A surge in new Covid-19 cases in the South yesterday raises doubts whether the region has reached its peak in cases, the Southern District Health Board has been told.
A further 1456 cases were reported yesterday, the second-highest daily total yet across Otago and Southland, and a further person with Covid-19 died.
Hospitalisations were down slightly on Monday's pandemic high of 33, but wards were under pressure and patients were having to be transferred from Southland Hospital to Dunedin to ease strain on the Invercargill facility, Covid ward, SDHB acting quality and clinical governance solutions director Dr Hywel Lloyd said.
"We transferred a couple of patients over the weekend, following a couple of patients last week, to ease the pressure on Southland Hospital and care for them in Dunedin Hospital where we have greater capacity.
"We have done that so that we can try and maintain our usual work in Southland as well as care for Covid cases."
Dunedin Hospital was yesterday caring for 14 people with Covid-19, plus one case in intensive care.
There were 12 Covid-positive patient in Southland Hospital, and one in Lakes.

Primary care was also under pressure and GPs and nurses were monitoring more than 300 serious home-based cases, Dr Lloyd said.
"WellSouth do a survey every couple of weeks and primary care says they are under considerable pressure and that some of the routine appointments at practices are becoming less available, but they are managing all the cases that they need to from an Omicron perspective.
"They are squeezed, but they are managing to get the work done."
Southern case numbers had been "bouncing about" in recent weeks, which made it hard to assess the trend in Covid numbers, Dr Lloyd said.
"We have got quite a broad, flattened curve with quite a prolonged peak so it is really tricky to work out whether we have actually peaked or whether we haven’t, but that certainly is not the case yet with our hospital admissions."
A closer look at the ages of southerners who had caught Covid-19 suggested that cases were yet to peak for people aged 65-plus, Dr Lloyd said.
Aged residential care in particular, with its large population of vulnerable people remained a concern.
Staff at 62 of the 65 southern facilities had contracted the disease, as had residents at a quarter of facilities; 12% had active cases now, Dr Lloyd said.
"Those are our most vulnerable and when it gets into that age bracket that will also affect our hospital admissions."
One positive was that about 90% of over-65s had received booster shots of the Covid-19 vaccine, something which would provide them with the maximum protection possible against Omicron, Dr Lloyd said.
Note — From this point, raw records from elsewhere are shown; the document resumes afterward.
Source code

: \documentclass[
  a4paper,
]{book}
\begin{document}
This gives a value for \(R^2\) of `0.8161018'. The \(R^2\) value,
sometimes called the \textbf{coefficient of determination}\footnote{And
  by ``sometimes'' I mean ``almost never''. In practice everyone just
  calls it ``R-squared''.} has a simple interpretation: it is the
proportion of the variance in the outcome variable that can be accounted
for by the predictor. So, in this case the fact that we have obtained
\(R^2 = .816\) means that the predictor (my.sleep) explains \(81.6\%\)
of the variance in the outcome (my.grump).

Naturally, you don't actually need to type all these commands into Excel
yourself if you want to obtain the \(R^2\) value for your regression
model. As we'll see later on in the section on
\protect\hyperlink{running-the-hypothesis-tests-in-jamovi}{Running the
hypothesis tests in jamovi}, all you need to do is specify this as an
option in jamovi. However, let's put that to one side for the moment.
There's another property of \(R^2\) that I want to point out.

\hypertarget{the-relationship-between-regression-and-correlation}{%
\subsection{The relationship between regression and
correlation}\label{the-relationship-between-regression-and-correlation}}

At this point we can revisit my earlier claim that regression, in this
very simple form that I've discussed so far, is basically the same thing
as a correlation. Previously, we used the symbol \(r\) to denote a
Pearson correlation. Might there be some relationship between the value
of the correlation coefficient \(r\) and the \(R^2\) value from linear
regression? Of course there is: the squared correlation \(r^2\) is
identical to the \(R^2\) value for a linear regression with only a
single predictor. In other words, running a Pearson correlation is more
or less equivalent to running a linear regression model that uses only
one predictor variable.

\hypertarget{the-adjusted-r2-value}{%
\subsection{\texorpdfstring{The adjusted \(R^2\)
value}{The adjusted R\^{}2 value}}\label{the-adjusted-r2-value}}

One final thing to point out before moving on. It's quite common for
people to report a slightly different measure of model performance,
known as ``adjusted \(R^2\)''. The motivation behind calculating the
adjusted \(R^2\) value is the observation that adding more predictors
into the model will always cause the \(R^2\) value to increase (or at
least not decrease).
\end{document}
SDHB chief executive Chris Fleming said the southern health system was coping with the Omicron outbreak, but it was under increasing degrees of stress and strain.
"I’m proud of how the collective health system is responding and reacting."
Dr Lloyd said while Dunedin and Queenstown-Lakes had been the early focus of the pandemic, Covid-19 was now well spread throughout Otago and was particularly surging in Invercargill and Southland, where he suspected that the disease was still far from reaching its peak.
Yesterday’s regional breakdown of Covid cases backed Dr Lloyd. There were 371 new cases in Invercargill yesterday, just behind 402 new cases in Dunedin.
Invercargill and Southland combined had 2814 active cases of Covid-19 yesterday, while Dunedin had 2312.
A further 208 cases were reported in Queenstown-Lakes yesterday, where there are 1143 active cases of Covid-19.
Nationally, 14,120 new Covid-19 cases were reported, the southern cases making up about 10% of country’s new infections.
Across New Zealand the deaths of a further 23 people who had Covid-19 were reported, that figure being drawn from deaths over the past nine days.